# [TASK]
From the entries below, gather each line containing the word "subsection".

[Excerpts from a dataset]

>>>>

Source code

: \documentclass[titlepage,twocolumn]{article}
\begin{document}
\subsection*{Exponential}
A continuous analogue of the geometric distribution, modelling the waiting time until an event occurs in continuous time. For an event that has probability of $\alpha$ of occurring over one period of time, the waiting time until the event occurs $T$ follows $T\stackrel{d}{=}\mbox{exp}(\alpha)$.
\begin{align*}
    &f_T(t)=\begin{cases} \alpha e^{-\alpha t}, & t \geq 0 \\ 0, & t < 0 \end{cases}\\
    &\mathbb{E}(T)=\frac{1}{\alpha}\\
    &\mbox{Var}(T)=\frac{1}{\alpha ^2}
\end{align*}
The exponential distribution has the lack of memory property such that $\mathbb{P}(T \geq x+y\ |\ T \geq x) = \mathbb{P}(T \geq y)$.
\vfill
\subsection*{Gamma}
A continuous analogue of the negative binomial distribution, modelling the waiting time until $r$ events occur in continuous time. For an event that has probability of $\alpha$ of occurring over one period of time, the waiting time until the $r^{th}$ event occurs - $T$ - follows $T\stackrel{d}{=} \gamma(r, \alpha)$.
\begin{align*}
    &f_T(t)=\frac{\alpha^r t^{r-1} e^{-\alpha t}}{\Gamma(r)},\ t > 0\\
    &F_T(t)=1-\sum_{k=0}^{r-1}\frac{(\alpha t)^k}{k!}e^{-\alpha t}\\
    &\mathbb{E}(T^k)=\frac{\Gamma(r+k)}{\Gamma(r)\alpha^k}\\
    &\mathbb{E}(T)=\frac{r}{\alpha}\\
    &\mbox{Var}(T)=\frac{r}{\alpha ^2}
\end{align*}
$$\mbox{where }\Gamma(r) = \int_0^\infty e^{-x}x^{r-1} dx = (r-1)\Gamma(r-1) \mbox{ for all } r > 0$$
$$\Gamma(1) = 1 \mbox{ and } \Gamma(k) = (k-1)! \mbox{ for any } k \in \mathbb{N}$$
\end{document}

<<<<

# [RESPONSE TO THE TASK]
\subsection*{Exponential}
\subsection*{Gamma}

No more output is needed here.